Is this close? I suspect I'm missing something fundamental as this doesn't use any complex analysis content.

 

[tt2348]

is the question asking for the modulus of (z-1)(z+1/2)?

 

[tt2348]

because in that case, it won't follow like a normal equation. modulus(z) is not a complex differentiable function. since all the components of your functions only affect your real part, try using i, or -i

 

[Dick]

The complex analysis concept you are missing is the maximum modulus theorem. Parametrize the boundary and look for the maximum there.

 

[ChemEng1]

How does this look?

Let |z|≤1 be a domain, D. Let f(z)=(z-1)(z+1/2). Observe f(z) is the product of 2 analytic functions: g(z)=z-1 and h(z)=z+1/2. Therefore f(z) is analytic on D. Since f(z) is analytic on D, it is also continuous on D. By Maximum Modulus Theorem, the max|f(z)| occurs on the boundary of D.

f(z)=(z-1)(z+1/2). Let z=e^iθ. f(e^iθ)=(e^iθ-1)(e^iθ+1/2)=e^2iθ-e^iθ/2-1/2=cos(2θ)+isin(2θ)-cos(θ)/2-isin(θ)/2-1/2.
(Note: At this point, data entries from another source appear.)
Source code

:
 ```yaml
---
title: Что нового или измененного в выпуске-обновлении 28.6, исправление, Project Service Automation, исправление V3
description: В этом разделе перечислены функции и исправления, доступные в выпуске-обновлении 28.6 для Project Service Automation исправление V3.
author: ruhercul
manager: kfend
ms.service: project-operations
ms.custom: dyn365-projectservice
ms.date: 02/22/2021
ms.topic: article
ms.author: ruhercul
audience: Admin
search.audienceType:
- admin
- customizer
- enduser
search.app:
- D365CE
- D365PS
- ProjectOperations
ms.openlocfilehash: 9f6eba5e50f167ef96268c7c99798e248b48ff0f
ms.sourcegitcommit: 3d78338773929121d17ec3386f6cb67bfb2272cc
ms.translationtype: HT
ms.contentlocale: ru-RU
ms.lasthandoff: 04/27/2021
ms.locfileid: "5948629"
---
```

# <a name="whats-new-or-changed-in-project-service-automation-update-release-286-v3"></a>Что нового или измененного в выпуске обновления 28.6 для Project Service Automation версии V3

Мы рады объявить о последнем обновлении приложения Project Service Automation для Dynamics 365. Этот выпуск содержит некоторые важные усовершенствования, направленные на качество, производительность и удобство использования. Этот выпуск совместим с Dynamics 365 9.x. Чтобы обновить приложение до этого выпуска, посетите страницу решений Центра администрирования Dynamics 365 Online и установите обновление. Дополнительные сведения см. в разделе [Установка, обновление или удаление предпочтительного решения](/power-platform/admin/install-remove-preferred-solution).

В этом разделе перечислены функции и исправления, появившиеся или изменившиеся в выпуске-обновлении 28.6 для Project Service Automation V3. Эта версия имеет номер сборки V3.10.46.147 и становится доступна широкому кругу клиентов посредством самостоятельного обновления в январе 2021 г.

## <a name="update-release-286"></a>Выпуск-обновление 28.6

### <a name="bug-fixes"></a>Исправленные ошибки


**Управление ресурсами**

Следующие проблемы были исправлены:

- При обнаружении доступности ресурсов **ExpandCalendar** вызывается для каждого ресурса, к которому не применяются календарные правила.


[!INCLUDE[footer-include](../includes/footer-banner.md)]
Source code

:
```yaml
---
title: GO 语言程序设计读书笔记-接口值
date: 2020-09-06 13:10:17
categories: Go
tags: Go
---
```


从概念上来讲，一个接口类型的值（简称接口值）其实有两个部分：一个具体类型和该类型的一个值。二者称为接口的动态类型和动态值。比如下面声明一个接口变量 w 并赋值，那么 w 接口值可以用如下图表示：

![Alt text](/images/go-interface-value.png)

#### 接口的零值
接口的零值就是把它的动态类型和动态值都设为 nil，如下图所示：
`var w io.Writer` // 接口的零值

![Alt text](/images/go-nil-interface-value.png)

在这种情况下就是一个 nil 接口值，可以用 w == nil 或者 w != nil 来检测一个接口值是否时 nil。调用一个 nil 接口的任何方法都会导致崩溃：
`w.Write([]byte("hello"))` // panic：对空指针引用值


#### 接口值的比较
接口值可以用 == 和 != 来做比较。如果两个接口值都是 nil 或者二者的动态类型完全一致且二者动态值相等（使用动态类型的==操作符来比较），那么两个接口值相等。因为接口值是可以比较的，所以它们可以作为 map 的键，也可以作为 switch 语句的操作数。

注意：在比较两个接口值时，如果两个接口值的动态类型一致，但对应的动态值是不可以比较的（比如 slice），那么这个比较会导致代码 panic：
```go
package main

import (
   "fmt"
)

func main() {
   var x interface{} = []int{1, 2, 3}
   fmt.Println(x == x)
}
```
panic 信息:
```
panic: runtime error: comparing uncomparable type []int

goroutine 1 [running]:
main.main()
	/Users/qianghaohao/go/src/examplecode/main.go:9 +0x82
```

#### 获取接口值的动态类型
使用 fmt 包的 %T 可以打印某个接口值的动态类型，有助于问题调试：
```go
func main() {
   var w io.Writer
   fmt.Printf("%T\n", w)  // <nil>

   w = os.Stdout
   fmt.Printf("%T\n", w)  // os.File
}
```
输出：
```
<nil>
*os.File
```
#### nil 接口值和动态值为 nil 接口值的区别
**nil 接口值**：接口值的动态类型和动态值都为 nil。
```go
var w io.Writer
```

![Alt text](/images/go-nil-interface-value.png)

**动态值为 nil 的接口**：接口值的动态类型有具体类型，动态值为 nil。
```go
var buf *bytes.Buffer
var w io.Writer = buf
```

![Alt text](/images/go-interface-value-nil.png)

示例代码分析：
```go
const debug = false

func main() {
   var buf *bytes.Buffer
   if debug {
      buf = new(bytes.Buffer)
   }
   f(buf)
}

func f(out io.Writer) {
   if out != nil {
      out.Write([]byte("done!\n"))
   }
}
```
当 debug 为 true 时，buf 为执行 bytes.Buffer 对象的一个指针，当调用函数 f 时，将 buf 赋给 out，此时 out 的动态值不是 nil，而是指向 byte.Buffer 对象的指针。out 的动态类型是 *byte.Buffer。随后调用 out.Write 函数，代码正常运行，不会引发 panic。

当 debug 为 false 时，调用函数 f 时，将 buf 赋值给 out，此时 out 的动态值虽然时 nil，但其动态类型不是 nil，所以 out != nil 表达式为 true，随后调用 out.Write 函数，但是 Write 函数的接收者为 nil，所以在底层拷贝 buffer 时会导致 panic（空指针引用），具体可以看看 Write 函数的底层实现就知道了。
Then |f(e^iθ)|=√(cos(2θ)-cos(θ)/2-1/2)²+(sin(2θ)-sin(θ)/2)². d/dθ|f(e^iθ)|=0→sin(θ)(8cos(θ)+1)=0→θ=k₁π for k₁=0,±1,... OR θ=cos^-1(-1/8)+2k₂π for k2=0,±1,...

|f(e^i*0)|=0
|f(e^{i*cos-1(-1/8)})|=√25/64+(sin(cos^-1(-1/8))-sin(cos^-1(-1/8))/2)²>0, and is the maximum value.

 

[Dick]

How does this look?

Let |z|≤1 be a domain, D. Let f(z)=(z-1)(z+1/2). Observe f(z) is the product of 2 analytic functions: g(z)=z-1 and h(z)=z+1/2. Therefore f(z) is analytic on D. Since f(z) is analytic on D, it is also continuous on D. By Maximum Modulus Theorem, the max|f(z)| occurs on the boundary of D.

f(z)=(z-1)(z+1/2). Let z=e^iθ. f(e^iθ)=(e^iθ-1)(e^iθ+1/2)=e^2iθ-e^iθ/2-1/2=cos(2θ)+isin(2θ)-cos(θ)/2-isin(θ)/2-1/2.

Then |f(e^iθ)|=√(cos(2θ)-cos(θ)/2-1/2)²+(sin(2θ)-sin(θ)/2)². d/dθ|f(e^iθ)|=0→sin(θ)(8cos(θ)+1)=0→θ=k₁π for k₁=0,±1,... OR θ=cos^-1(-1/8)+2k₂π for k2=0,±1,...

|f(e^i*0)|=0
|f(e^{i*cos-1(-1/8)})|=√25/64+(sin(cos^-1(-1/8))-sin(cos^-1(-1/8))/2)²>0, and is the maximum value.

Looks pretty ok to me. I'm getting a max at theta=arccos(-1/8) as well.

 

[ChemEng1]

Thanks for the help, Dick. I really appreciate it.